* **Work instructions**:
A faithful copy of the whole listing is required.

Task inputs START

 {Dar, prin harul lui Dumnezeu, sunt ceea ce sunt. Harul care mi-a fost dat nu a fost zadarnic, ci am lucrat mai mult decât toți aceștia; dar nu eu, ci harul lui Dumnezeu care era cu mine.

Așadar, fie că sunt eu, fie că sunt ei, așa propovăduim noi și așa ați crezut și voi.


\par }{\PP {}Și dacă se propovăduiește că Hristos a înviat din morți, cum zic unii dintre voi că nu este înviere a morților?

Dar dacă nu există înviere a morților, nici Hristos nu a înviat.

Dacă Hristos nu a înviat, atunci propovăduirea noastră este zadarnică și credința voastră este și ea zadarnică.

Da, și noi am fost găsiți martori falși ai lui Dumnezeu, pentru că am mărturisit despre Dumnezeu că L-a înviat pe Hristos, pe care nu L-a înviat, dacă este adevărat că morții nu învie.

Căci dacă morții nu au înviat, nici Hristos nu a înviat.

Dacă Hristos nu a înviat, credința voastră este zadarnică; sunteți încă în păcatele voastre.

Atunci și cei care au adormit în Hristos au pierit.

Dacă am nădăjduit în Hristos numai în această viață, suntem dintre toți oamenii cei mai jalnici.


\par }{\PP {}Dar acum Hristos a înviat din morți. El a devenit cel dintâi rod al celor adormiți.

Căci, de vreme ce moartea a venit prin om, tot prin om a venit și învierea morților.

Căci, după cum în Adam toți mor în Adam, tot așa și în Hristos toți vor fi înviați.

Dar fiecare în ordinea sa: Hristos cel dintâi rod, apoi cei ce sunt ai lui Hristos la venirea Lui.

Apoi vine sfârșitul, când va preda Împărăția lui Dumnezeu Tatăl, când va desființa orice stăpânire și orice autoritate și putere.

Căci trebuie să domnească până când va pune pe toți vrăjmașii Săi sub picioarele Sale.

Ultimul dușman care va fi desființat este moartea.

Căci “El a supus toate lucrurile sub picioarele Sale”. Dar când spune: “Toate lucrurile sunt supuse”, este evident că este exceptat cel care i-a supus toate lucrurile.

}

Task inputs END

* **Written response**:
 {Dar, prin harul lui Dumnezeu, sunt ceea ce sunt. Harul care mi-a fost dat nu a fost zadarnic, ci am lucrat mai mult decât toți aceștia; dar nu eu, ci harul lui Dumnezeu care era cu mine.

Așadar, fie că sunt eu, fie că sunt ei, așa propovăduim noi și așa ați crezut și voi.


\par }{\PP {}Și dacă se propovăduiește că Hristos a înviat din morți, cum zic unii dintre voi că nu este înviere a morților?

Dar dacă nu există înviere a morților, nici Hristos nu a înviat.

Dacă Hristos nu a înviat, atunci propovăduirea noastră este zadarnică și credința voastră este și ea zadarnică.

Da, și noi am fost găsiți martori falși ai lui Dumnezeu, pentru că am mărturisit despre Dumnezeu că L-a înviat pe Hristos, pe care nu L-a înviat, dacă este adevărat că morții nu învie.

Căci dacă morții nu au înviat, nici Hristos nu a înviat.

Dacă Hristos nu a înviat, credința voastră este zadarnică; sunteți încă în păcatele voastre.

Atunci și cei care au adormit în Hristos au pierit.

Dacă am nădăjduit în Hristos numai în această viață, suntem dintre toți oamenii cei mai jalnici.


\par }{\PP {}Dar acum Hristos a înviat din morți. El a devenit cel dintâi rod al celor adormiți.

Căci, de vreme ce moartea a venit prin om, tot prin om a venit și învierea morților.

Căci, după cum în Adam toți mor în Adam, tot așa și în Hristos toți vor fi înviați.

Dar fiecare în ordinea sa: Hristos cel dintâi rod, apoi cei ce sunt ai lui Hristos la venirea Lui.

Apoi vine sfârșitul, când va preda Împărăția lui Dumnezeu Tatăl, când va desființa orice stăpânire și orice autoritate și putere.

Căci trebuie să domnească până când va pune pe toți vrăjmașii Săi sub picioarele Sale.

Ultimul dușman care va fi desființat este moartea.

Căci “El a supus toate lucrurile sub picioarele Sale”. Dar când spune: “Toate lucrurile sunt supuse”, este evident că este exceptat cel care i-a supus toate lucrurile.

}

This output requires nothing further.